→ **Your objective**:
Return all lines below containing the word "venv".

→ **Dataset**:
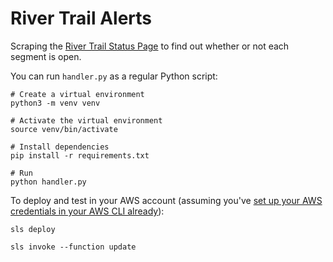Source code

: # River Trail Alerts

Scraping the [River Trail Status Page](https://www.theforks.com/events/skating-trail-and-park-conditions)
to find out whether or not each segment is open.

You can run `handler.py` as a regular Python script:

```
# Create a virtual environment
python3 -m venv venv

# Activate the virtual environment
source venv/bin/activate

# Install dependencies
pip install -r requirements.txt

# Run
python handler.py
```

To deploy and test in your AWS account (assuming you've [set up your AWS credentials in your AWS CLI already](https://docs.aws.amazon.com/cli/latest/userguide/cli-chap-configure.html)):

```
sls deploy

sls invoke --function update
```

→ **Completed exercise**:
python3 -m venv venv
source venv/bin/activate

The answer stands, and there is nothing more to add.